The Mythopoeic Society discusses myth, fantasy and imaginative literature in discussion groups across the U.S. and on the internet, in newsletters and scholarly books and journals, and at its annual Mythopoeic Conference. Inspired by the scholarly discussions and writings of the 1930s Oxford University group The Inklings (including C.S. Lewis, J.R.R. Tolkien, and Charles Williams), the Society began in California in 1967.
Every year they give away Literary & Scholarship Awards. The most interesting award for Tolkien fans is The Mythopoeic Scholarship Award in Inklings Studies. It is given to books on J.R.R. Tolkien, C.S. Lewis, and/or Charles Williams that make significant contributions to Inklings scholarship.
Christina Scull and Wayne G. Hammond, The J.R.R. Tolkien Companion and Guide
The most impressive book on Tolkien that has been published in 2006 is for sure the two volume book set called the J.R.R. Tolkien Companion and Guide by Christina Scull and Wayne Hammond. It has now been awarded by the Mythopoeic Society! Congratulations! It was well deserved!
Christina Scull is the former librarian of Sir John Soane’s Museum, London. She is the author of "The Soane Hogarths" (1991), edits the journal "The Tolkien Collector", and frequently writes and speaks about Tolkien.
Wayne G. Hammond is a librarian at the Chapin Library of Rare Books at Williams College, Massachusetts. He is the author of "The Graphic Artof C.B. Falls" (1892), "J.R.R. Tolkien:A Descriptive Bibliography" (1993), and regular notes on Tolkien in the journal "Mythlore". Next to this we know them from other important books like J.R.R. Tolkien: Artist & Illustrator, Roverandom, Farmer Giles of Ham 50th anniversary edition, the new expanded index of The Letters of J.R.R. Tolkien, The Lord of the Rings 1954-2004: Scholarship in Honor of Richard E. Blackwelder, and the masterpiece Lord of the Rings: A Reader's Companion.
The Companion and Guide is meant to be a basic reference book for the study and appreciation of the works of J.R.R. Tolkien. Not a replacement for other books, but perhaps a source that one might look at first of all.

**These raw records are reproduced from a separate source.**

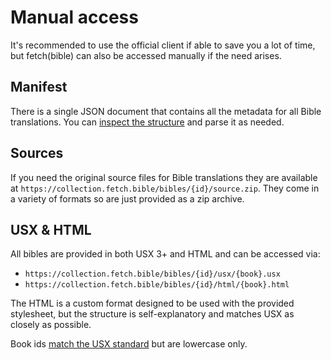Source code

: 
# Manual access

It's recommended to use the official client if able to save you a lot of time, but fetch(bible) can also be accessed manually if the need arises.

## Manifest
There is a single JSON document that contains all the metadata for all Bible translations. You can [inspect the structure](https://collection.fetch.bible/manifest.json) and parse it as needed.

## Sources
If you need the original source files for Bible translations they are available at `https://collection.fetch.bible/bibles/{id}/source.zip`. They come in a variety of formats so are just provided as a zip archive.

## USX & HTML
All bibles are provided in both USX 3+ and HTML and can be accessed via:
 * `https://collection.fetch.bible/bibles/{id}/usx/{book}.usx`
 * `https://collection.fetch.bible/bibles/{id}/html/{book}.html`

The HTML is a custom format designed to be used with the provided stylesheet, but the structure is self-explanatory and matches USX as closely as possible.

Book ids [match the USX standard](https://ubsicap.github.io/usx/vocabularies.html#usx-vocab-bookcode) but are lowercase only.
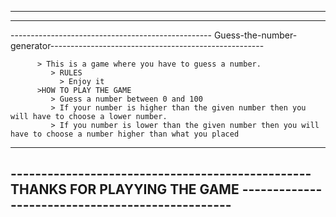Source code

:  ----------------------------------------------------------------------------------------------------------------------------------
 ----------------------------------------------------------------------------------------------------------------------------------
 -------------------------------------------------- Guess-the-number-generator-----------------------------------------------------
 
          > This is a game where you have to guess a number.
             > RULES
               > Enjoy it
          >HOW TO PLAY THE GAME
             > Guess a number between 0 and 100
             > If your number is higher than the given number then you will have to choose a lower number.
             > If you number is lower than the given number then you will have to choose a number higher than what you placed
             
  ---------------------------------------------------------------------------------------------------------------------------------
  ------------------------------------------------- THANKS FOR PLAYYING THE GAME  -------------------------------------------------
  --------------------------------------------------------------------------------------------------------------------------------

The first of its two volumes is an extensive chronology of Tolkien’s life and works, together with family trees, and checklists of Tolkien’s published writings and art, his poems, and translations of his works. The Chronology at times provides almost a day-by-day account, ‘a picture of an extraordinarily busy man’, as we say in our preface, ‘Tolkien the scholar, Tolkien the teacher and administrator, Tolkien the husband and father, Tolkien the creator of Middle-earth’.
The second volume is a long encyclopedia with articles on Tolkien’s writings, on people, places, and institutions important in his life, on the academic world of Leeds and Oxford, and on themes and ideas in his works such as allegory, free will and fate, the environment, women, war. Each volume shares a list of works consulted and a comprehensive index.

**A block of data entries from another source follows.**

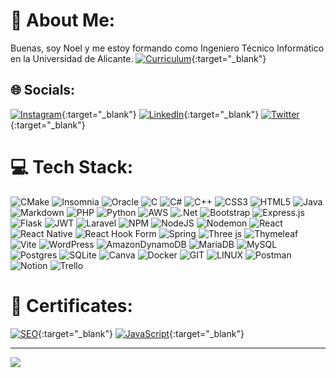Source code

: # 💫 About Me:
Buenas, soy Noel y me estoy formando como Ingeniero Técnico Informático en la Universidad de Alicante. [![Curriculum](https://img.shields.io/badge/Curriculum-%234EA94B.svg)](https://drive.google.com/file/d/1Mz5h1oC2UuImWptbdZLIhZNXTLaMvq8q/view?usp=sharing){:target="_blank"}


## 🌐 Socials:
[![Instagram](https://img.shields.io/badge/Instagram-%23E4405F.svg?logo=Instagram&logoColor=white)](https://instagram.com/noelmartinnez){:target="_blank"} [![LinkedIn](https://img.shields.io/badge/LinkedIn-%230077B5.svg?logo=linkedin&logoColor=white)](https://linkedin.com/in/noel-martinez-5a6703230){:target="_blank"} [![Twitter](https://img.shields.io/badge/Twitter-%231DA1F2.svg?logo=Twitter&logoColor=white)](https://twitter.com/noelmartinnez){:target="_blank"} 


# 💻 Tech Stack:
![CMake](https://img.shields.io/badge/CMake-%23008FBA.svg?style=for-the-badge&logo=cmake&logoColor=white) ![Insomnia](https://img.shields.io/badge/Insomnia-black?style=for-the-badge&logo=insomnia&logoColor=5849BE) ![Oracle](https://img.shields.io/badge/Oracle-F80000?style=for-the-badge&logo=oracle&logoColor=white) ![C](https://img.shields.io/badge/c-%2300599C.svg?style=for-the-badge&logo=c&logoColor=white) ![C#](https://img.shields.io/badge/c%23-%23239120.svg?style=for-the-badge&logo=c-sharp&logoColor=white) ![C++](https://img.shields.io/badge/c++-%2300599C.svg?style=for-the-badge&logo=c%2B%2B&logoColor=white) ![CSS3](https://img.shields.io/badge/css3-%231572B6.svg?style=for-the-badge&logo=css3&logoColor=white) ![HTML5](https://img.shields.io/badge/html5-%23E34F26.svg?style=for-the-badge&logo=html5&logoColor=white) ![Java](https://img.shields.io/badge/java-%23ED8B00.svg?style=for-the-badge&logo=openjdk&logoColor=white) ![Markdown](https://img.shields.io/badge/markdown-%23000000.svg?style=for-the-badge&logo=markdown&logoColor=white) ![PHP](https://img.shields.io/badge/php-%23777BB4.svg?style=for-the-badge&logo=php&logoColor=white) ![Python](https://img.shields.io/badge/python-3670A0?style=for-the-badge&logo=python&logoColor=ffdd54) ![AWS](https://img.shields.io/badge/AWS-%23FF9900.svg?style=for-the-badge&logo=amazon-aws&logoColor=white) ![.Net](https://img.shields.io/badge/.NET-5C2D91?style=for-the-badge&logo=.net&logoColor=white) ![Bootstrap](https://img.shields.io/badge/bootstrap-%238511FA.svg?style=for-the-badge&logo=bootstrap&logoColor=white) ![Express.js](https://img.shields.io/badge/express.js-%23404d59.svg?style=for-the-badge&logo=express&logoColor=%2361DAFB) ![Flask](https://img.shields.io/badge/flask-%23000.svg?style=for-the-badge&logo=flask&logoColor=white) ![JWT](https://img.shields.io/badge/JWT-black?style=for-the-badge&logo=JSON%20web%20tokens) ![Laravel](https://img.shields.io/badge/laravel-%23FF2D20.svg?style=for-the-badge&logo=laravel&logoColor=white) ![NPM](https://img.shields.io/badge/NPM-%23CB3837.svg?style=for-the-badge&logo=npm&logoColor=white) ![NodeJS](https://img.shields.io/badge/node.js-6DA55F?style=for-the-badge&logo=node.js&logoColor=white) ![Nodemon](https://img.shields.io/badge/NODEMON-%23323330.svg?style=for-the-badge&logo=nodemon&logoColor=%BBDEAD) ![React](https://img.shields.io/badge/react-%2320232a.svg?style=for-the-badge&logo=react&logoColor=%2361DAFB) ![React Native](https://img.shields.io/badge/react_native-%2320232a.svg?style=for-the-badge&logo=react&logoColor=%2361DAFB) ![React Hook Form](https://img.shields.io/badge/React%20Hook%20Form-%23EC5990.svg?style=for-the-badge&logo=reacthookform&logoColor=white) ![Spring](https://img.shields.io/badge/spring-%236DB33F.svg?style=for-the-badge&logo=spring&logoColor=white) ![Three js](https://img.shields.io/badge/threejs-black?style=for-the-badge&logo=three.js&logoColor=white) ![Thymeleaf](https://img.shields.io/badge/Thymeleaf-%23005C0F.svg?style=for-the-badge&logo=Thymeleaf&logoColor=white) ![Vite](https://img.shields.io/badge/vite-%23646CFF.svg?style=for-the-badge&logo=vite&logoColor=white) ![WordPress](https://img.shields.io/badge/WordPress-%23117AC9.svg?style=for-the-badge&logo=WordPress&logoColor=white) ![AmazonDynamoDB](https://img.shields.io/badge/Amazon%20DynamoDB-4053D6?style=for-the-badge&logo=Amazon%20DynamoDB&logoColor=white) ![MariaDB](https://img.shields.io/badge/MariaDB-003545?style=for-the-badge&logo=mariadb&logoColor=white) ![MySQL](https://img.shields.io/badge/mysql-%2300000f.svg?style=for-the-badge&logo=mysql&logoColor=white) ![Postgres](https://img.shields.io/badge/postgres-%23316192.svg?style=for-the-badge&logo=postgresql&logoColor=white) ![SQLite](https://img.shields.io/badge/sqlite-%2307405e.svg?style=for-the-badge&logo=sqlite&logoColor=white) ![Canva](https://img.shields.io/badge/Canva-%2300C4CC.svg?style=for-the-badge&logo=Canva&logoColor=white) ![Docker](https://img.shields.io/badge/docker-%230db7ed.svg?style=for-the-badge&logo=docker&logoColor=white) ![GIT](https://img.shields.io/badge/Git-fc6d26?style=for-the-badge&logo=git&logoColor=white) ![LINUX](https://img.shields.io/badge/Linux-FCC624?style=for-the-badge&logo=linux&logoColor=black) ![Postman](https://img.shields.io/badge/Postman-FF6C37?style=for-the-badge&logo=postman&logoColor=white) ![Notion](https://img.shields.io/badge/Notion-%23000000.svg?style=for-the-badge&logo=notion&logoColor=white) ![Trello](https://img.shields.io/badge/Trello-%23026AA7.svg?style=for-the-badge&logo=Trello&logoColor=white)


# 📄 Certificates:
[![SEO](https://img.shields.io/badge/SEO-%234EA94B.svg)](https://drive.google.com/file/d/1CrLxogiIgwwyfJIJra0Ox_7yqM7Jorux/view?usp=sharing){:target="_blank"} [![JavaScript](https://img.shields.io/badge/JavaScript-%234EA94B.svg)](https://drive.google.com/file/d/1ToVp3kXaBW32h7LiACkwTNXomqq5mf3E/view?usp=sharing){:target="_blank"} 

---
[![](https://visitcount.itsvg.in/api?id=noelmartinnez&icon=1&color=3)](https://visitcount.itsvg.in)

<!-- Proudly created with GPRM ( https://gprm.itsvg.in ) -->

The other winners this year are:
Mythopoeic Fantasy Award for Adult Literature:
No stranger to the realms of myth and magic, World Fantasy Award-winning author Patricia A. McKillip presents her first contemporary fantasy in many years-a tale of the tangled lives mere mortals lead, when they turn their eyes from the beauty and mystery that lie just outside of the everyday.
When bookstore owner Sylvia Lynn returns to her childhood home in upstate New York, she meets the Fiber Guild-a group of local women who meet to knit, embroider, and sew-and learns why her grandmother watches her so closely. A primitive power exists in the forest, a force the Fiber Guild seeks to bind in its stitches and weavings. And Sylvia is no stranger to the woods.
Mythopoeic Fantasy Award for Children's Literature:
It starts when Cal gets off the train at the wrong stop in the middle of the night, in the middle of nowhere. He’s stranded.
Following a muddy path leads him to a castle that appears to be deserted. But inside is Corbenic, a magnificent hotel filled with rich people preparing for a banquet—and Cal is their guest of honor. During the meal, he experiences a disturbing vision, but when he is asked to talk about what he has seen, he denies it. What if he’s becoming crazy, like his mother?
When Cal wakes the next morning, the elegant castle turns out to be nothing more than an abandoned ruin.…
Mythopoeic Scholarship Award in Myth and Fantasy Studies:
The story of the Grail, usually identified as some kind of mystical vessel, has gripped the imaginations of millions since it first appeared in several medieval romances. Of these, Wolfram von Eschenbach's Middle High German Parzival (c. 1210) is generally recognized as the most complex and beautiful. Offering an entirely original reading of Wolfram's famous text, this engrossing and accessible book appeals not only to scholars and students of medieval literature but to anyone who is drawn to the lasting mystery of the Holy Grail.